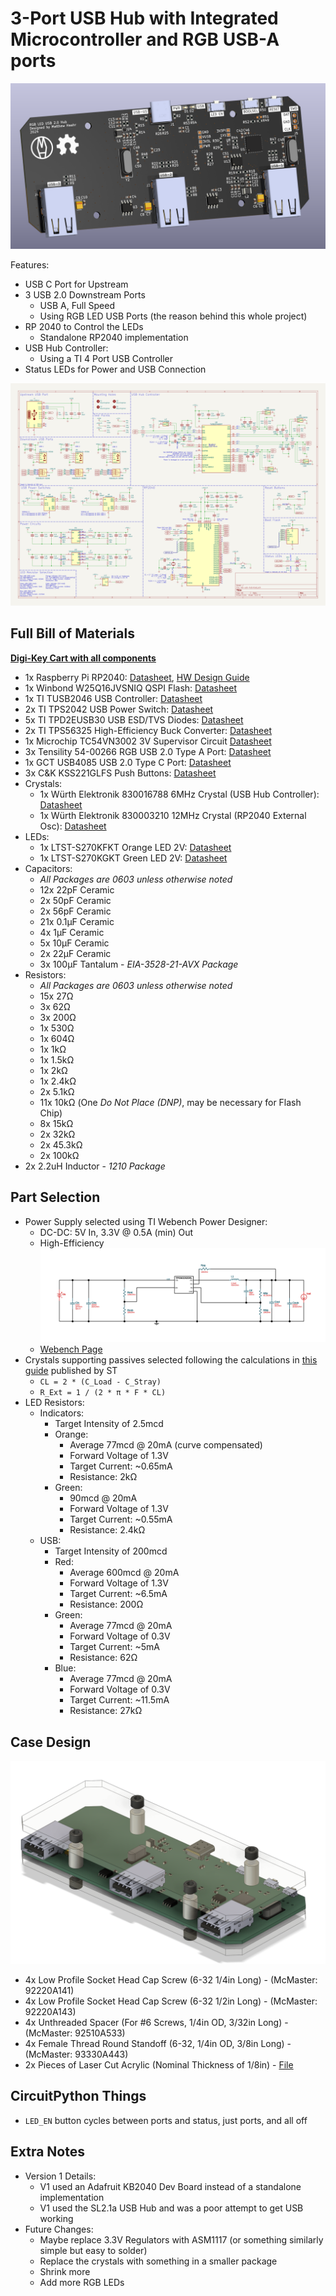 # 3-Port USB Hub with Integrated Microcontroller and RGB USB-A ports

![Full Board Design Render](images/render.png)
 
Features:
- USB C Port for Upstream
- 3 USB 2.0 Downstream Ports
  - USB A, Full Speed
  - Using RGB LED USB Ports (the reason behind this whole project)
- RP 2040 to Control the LEDs
  - Standalone RP2040 implementation
- USB Hub Controller:
  - Using a TI 4 Port USB Controller
- Status LEDs for Power and USB Connection

![Schematic](images/led-usb-hub.svg)

## Full Bill of Materials
**[Digi-Key Cart with all components](https://www.digikey.com/short/4rfrj37h)**
- 1x Raspberry Pi RP2040: [Datasheet](https://datasheets.raspberrypi.com/rp2040/rp2040-datasheet.pdf), [HW Design Guide](https://datasheets.raspberrypi.com/rp2040/hardware-design-with-rp2040.pdf)
- 1x Winbond W25Q16JVSNIQ QSPI Flash: [Datasheet](https://docs.rs-online.com/19e0/0900766b81622f8b.pdf)
- 1x TI TUSB2046 USB Controller: [Datasheet](https://www.ti.com/lit/ds/symlink/tusb2046i.pdf)
- 2x TI TPS2042 USB Power Switch: [Datasheet](https://www.ti.com/lit/ds/symlink/tps2042b.pdf)
- 5x TI TPD2EUSB30 USB ESD/TVS Diodes: [Datasheet](https://www.ti.com/lit/ds/symlink/tpd2eusb30.pdf)
- 2x TI TPS56325 High-Efficiency Buck Converter: [Datasheet](https://www.ti.com/lit/ds/symlink/tps563252.pdf)
- 1x Microchip TC54VN3002 3V Supervisor Circuit [Datasheet](https://ww1.microchip.com/downloads/aemDocuments/documents/MSLD/ProductDocuments/DataSheets/20001434K.pdf)
- 3x Tensility 54-00266 RGB USB 2.0 Type A Port: [Datasheet](http://www.tensility.com/pdffiles/54-00266.pdf)
- 1x GCT USB4085 USB 2.0 Type C Port: [Datasheet](https://gct.co/files/drawings/usb4085.pdf)
- 3x C&K KSS221GLFS Push Buttons: [Datasheet](https://www.ckswitches.com/media/1463/kss.pdf)
- Crystals:
  - 1x Würth Elektronik 830016788 6MHz Crystal (USB Hub Controller): [Datasheet](https://www.we-online.com/components/products/datasheet/830016788.pdf)
  - 1x Würth Elektronik 830003210 12MHz Crystal (RP2040 External Osc): [Datasheet](https://www.we-online.com/components/products/datasheet/830003210.pdf)
- LEDs:
  - 1x LTST-S270KFKT Orange LED 2V: [Datasheet](https://optoelectronics.liteon.com/upload/download/DS22-2000-209/LTST-S270KFKT.pdf)
  - 1x LTST-S270KGKT Green LED 2V: [Datasheet](https://optoelectronics.liteon.com/upload/download/DS22-2000-226/LTST-S270KGKT.pdf)
- Capacitors:
  - *All Packages are 0603 unless otherwise noted*
  - 12x 22pF Ceramic
  - 2x 50pF Ceramic
  - 2x 56pF Ceramic
  - 21x 0.1µF Ceramic
  - 4x 1µF Ceramic
  - 5x 10µF Ceramic
  - 2x 22µF Ceramic
  - 3x 100µF Tantalum - *EIA-3528-21-AVX Package*
- Resistors:
  - *All Packages are 0603 unless otherwise noted*
  - 15x 27Ω
  - 3x 62Ω
  - 3x 200Ω
  - 1x 530Ω
  - 1x 604Ω
  - 1x 1kΩ
  - 1x 1.5kΩ
  - 1x 2kΩ
  - 1x 2.4kΩ
  - 2x 5.1kΩ
  - 11x 10kΩ (One *Do Not Place (DNP)*, may be necessary for Flash Chip)
  - 8x 15kΩ
  - 2x 32kΩ
  - 2x 45.3kΩ
  - 2x 100kΩ
- 2x 2.2uH Inductor - *1210 Package*

## Part Selection
- Power Supply selected using TI Webench Power Designer:
  - DC-DC: 5V In, 3.3V @ 0.5A (min) Out
  - High-Efficiency
  ![Power Supply Design](images/power-supply.svg)
  - [Webench Page](https://webench.ti.com/appinfo/webench/scripts/SDP.cgi?ID=E20EF4E51E15D568)
- Crystals supporting passives selected following the calculations in [this guide](https://www.st.com/resource/en/application_note/an2867-oscillator-design-guide-for-stm8afals-stm32-mcus-and-mpus-stmicroelectronics.pdf) published by ST
  - `CL = 2 * (C_Load - C_Stray)`
  - `R_Ext = 1 / (2 * π * F * CL)`
- LED Resistors:
  - Indicators:
    - Target Intensity of 2.5mcd
    - Orange:
      - Average 77mcd @ 20mA (curve compensated)
      - Forward Voltage of 1.3V
      - Target Current: ~0.65mA
      - Resistance: 2kΩ
    - Green:
      - 90mcd @ 20mA
      - Forward Voltage of 1.3V
      - Target Current: ~0.55mA
      - Resistance: 2.4kΩ
  - USB:
    - Target Intensity of 200mcd
    - Red:
      - Average 600mcd @ 20mA
      - Forward Voltage of 1.3V
      - Target Current: ~6.5mA
      - Resistance: 200Ω
    - Green:
      - Average 77mcd @ 20mA
      - Forward Voltage of 0.3V
      - Target Current: ~5mA
      - Resistance: 62Ω
    - Blue:
      - Average 77mcd @ 20mA
      - Forward Voltage of 0.3V
      - Target Current: ~11.5mA
      - Resistance: 27kΩ
    
## Case Design
![Case](images/case.png) 
- 4x Low Profile Socket Head Cap Screw (6-32 1/4in Long) - (McMaster: 92220A141)
- 4x Low Profile Socket Head Cap Screw (6-32 1/2in Long) - (McMaster: 92220A143)
- 4x Unthreaded Spacer (For #6 Screws, 1/4in OD, 3/32in Long) - (McMaster: 92510A533)
- 4x Female Thread Round Standoff (6-32, 1/4in OD, 3/8in Long) - (McMaster: 93330A443)
- 2x Pieces of Laser Cut Acrylic (Nominal Thickness of 1/8in) - [File](case/case_cut.svg)

## CircuitPython Things
- `LED_EN` button cycles between ports and status, just ports, and all off

## Extra Notes
- Version 1 Details:
  - V1 used an Adafruit KB2040 Dev Board instead of a standalone implementation
  - V1 used the SL2.1a USB Hub and was a poor attempt to get USB working
- Future Changes:
  - Maybe replace 3.3V Regulators with ASM1117 (or something similarly simple but easy to solder)
  - Replace the crystals with something in a smaller package
  - Shrink more
  - Add more RGB LEDs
______________________________
TASK REQUIREMENTS:
Wherever a line contains the string "components", copy that line from the data.

RESPONSE FOR THIS EXERCISE:
**[Digi-Key Cart with all components](https://www.digikey.com/short/4rfrj37h)**
  - 1x Würth Elektronik 830016788 6MHz Crystal (USB Hub Controller): [Datasheet](https://www.we-online.com/components/products/datasheet/830016788.pdf)
  - 1x Würth Elektronik 830003210 12MHz Crystal (RP2040 External Osc): [Datasheet](https://www.we-online.com/components/products/datasheet/830003210.pdf)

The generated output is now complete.